■ YOUR TASK
Here is the task for the records below: repeat exactly the lines from the one with "Vanilla's stated goal" to the one with "## Cult of the Dead Fox", both included, and nothing else.

Stored dataset items:
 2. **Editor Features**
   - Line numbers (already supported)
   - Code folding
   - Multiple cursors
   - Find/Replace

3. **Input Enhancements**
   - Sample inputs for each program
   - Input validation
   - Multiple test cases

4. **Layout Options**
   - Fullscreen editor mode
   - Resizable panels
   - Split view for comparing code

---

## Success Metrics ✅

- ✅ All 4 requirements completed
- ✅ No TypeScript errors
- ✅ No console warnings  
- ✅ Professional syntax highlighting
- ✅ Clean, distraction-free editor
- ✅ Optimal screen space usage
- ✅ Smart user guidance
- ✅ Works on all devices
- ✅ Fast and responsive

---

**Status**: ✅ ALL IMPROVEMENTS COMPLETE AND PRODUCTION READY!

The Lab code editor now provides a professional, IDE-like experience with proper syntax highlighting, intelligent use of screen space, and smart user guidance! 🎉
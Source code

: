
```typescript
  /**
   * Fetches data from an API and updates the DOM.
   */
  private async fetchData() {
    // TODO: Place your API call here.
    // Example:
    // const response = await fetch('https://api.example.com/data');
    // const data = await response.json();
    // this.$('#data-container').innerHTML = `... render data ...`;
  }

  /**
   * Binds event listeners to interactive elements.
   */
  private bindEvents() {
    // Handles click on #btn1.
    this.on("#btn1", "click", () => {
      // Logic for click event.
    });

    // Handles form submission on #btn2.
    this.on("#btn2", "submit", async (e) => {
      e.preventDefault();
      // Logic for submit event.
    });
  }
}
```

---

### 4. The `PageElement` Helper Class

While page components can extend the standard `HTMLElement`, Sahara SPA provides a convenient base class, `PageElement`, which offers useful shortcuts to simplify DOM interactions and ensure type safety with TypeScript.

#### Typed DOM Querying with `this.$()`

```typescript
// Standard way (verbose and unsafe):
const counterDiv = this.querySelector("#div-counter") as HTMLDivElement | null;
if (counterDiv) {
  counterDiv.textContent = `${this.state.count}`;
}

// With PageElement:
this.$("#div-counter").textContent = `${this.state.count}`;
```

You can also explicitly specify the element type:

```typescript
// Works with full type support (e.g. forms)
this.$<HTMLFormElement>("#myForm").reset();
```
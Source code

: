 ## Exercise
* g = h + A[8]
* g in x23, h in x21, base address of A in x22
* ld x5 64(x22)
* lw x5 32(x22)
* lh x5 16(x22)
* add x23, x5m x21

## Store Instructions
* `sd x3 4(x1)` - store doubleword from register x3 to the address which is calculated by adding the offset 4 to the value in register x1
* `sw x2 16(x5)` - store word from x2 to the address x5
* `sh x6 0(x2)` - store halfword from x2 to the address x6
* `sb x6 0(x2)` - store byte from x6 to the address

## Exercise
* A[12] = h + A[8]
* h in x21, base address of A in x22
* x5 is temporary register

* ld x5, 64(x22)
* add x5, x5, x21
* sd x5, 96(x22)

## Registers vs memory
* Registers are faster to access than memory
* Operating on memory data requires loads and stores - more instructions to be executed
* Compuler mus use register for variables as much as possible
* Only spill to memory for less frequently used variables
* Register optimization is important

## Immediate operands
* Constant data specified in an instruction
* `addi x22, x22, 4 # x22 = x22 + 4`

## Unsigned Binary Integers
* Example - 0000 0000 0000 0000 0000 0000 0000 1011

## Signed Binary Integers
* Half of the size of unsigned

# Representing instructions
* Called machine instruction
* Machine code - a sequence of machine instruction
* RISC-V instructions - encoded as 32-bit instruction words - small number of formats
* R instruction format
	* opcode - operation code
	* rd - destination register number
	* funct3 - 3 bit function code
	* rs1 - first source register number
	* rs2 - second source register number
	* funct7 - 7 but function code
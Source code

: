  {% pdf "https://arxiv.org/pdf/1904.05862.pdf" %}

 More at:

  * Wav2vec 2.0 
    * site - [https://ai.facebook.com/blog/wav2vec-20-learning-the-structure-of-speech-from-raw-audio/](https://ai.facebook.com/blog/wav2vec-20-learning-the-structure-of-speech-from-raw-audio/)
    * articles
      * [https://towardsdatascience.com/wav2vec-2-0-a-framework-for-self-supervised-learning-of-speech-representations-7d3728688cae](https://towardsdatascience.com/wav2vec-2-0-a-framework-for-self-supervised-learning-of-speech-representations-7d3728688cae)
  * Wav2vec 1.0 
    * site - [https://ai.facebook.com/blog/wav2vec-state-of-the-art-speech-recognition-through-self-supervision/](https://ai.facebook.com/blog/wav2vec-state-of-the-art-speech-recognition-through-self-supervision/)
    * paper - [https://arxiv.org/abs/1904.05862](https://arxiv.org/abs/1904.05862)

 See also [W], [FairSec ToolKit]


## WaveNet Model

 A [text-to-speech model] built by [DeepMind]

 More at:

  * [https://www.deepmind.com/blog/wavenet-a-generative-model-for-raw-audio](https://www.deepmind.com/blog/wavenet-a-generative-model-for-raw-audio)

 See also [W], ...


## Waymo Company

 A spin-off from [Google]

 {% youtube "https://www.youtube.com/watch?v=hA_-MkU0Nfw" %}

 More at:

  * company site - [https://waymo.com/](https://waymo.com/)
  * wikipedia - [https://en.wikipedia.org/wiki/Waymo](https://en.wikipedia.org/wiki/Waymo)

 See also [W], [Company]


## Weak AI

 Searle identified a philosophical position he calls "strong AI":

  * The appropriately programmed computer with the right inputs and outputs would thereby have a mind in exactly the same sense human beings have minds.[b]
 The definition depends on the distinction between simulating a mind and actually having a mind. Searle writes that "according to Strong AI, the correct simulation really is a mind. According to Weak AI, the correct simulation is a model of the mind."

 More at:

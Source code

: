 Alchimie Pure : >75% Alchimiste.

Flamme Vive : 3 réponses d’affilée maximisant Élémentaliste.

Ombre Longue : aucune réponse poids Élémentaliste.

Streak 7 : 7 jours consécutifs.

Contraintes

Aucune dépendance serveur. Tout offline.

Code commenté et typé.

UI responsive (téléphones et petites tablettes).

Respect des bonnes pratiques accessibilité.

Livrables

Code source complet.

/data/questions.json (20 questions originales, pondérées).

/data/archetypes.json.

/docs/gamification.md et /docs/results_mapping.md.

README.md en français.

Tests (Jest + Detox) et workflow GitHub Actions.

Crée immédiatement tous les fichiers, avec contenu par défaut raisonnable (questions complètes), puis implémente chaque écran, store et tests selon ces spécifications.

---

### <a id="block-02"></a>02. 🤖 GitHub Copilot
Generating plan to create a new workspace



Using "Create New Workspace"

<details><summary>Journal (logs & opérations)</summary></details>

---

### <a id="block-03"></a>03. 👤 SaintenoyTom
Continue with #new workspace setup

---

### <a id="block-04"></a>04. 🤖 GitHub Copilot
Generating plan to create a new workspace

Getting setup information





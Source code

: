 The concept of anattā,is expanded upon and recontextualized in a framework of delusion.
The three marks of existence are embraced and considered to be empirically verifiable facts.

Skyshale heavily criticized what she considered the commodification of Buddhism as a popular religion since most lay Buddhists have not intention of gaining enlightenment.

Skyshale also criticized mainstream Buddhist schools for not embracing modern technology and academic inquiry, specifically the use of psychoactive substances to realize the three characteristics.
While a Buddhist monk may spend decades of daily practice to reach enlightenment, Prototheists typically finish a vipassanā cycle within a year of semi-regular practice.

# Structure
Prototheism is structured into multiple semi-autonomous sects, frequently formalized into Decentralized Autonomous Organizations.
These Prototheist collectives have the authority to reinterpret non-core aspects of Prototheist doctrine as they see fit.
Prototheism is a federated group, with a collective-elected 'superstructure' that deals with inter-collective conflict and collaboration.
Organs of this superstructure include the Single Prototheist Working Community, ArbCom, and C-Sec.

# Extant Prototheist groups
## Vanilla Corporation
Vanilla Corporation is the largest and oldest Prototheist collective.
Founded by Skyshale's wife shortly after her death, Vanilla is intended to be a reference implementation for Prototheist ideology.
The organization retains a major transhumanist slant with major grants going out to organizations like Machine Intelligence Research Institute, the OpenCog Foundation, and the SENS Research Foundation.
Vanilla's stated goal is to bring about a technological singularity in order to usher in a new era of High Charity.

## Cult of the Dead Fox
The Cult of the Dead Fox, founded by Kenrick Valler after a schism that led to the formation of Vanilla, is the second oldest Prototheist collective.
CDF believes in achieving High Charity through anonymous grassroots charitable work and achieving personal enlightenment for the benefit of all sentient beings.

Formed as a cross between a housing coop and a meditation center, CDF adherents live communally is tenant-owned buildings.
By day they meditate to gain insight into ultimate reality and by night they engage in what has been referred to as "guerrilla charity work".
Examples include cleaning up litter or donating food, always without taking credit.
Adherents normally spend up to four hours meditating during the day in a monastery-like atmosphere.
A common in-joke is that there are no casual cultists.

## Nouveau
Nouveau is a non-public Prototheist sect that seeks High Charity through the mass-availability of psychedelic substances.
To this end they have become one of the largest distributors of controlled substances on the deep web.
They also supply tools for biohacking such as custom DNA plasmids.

■ ANSWER SPACE
Vanilla's stated goal is to bring about a technological singularity in order to usher in a new era of High Charity.

## Cult of the Dead Fox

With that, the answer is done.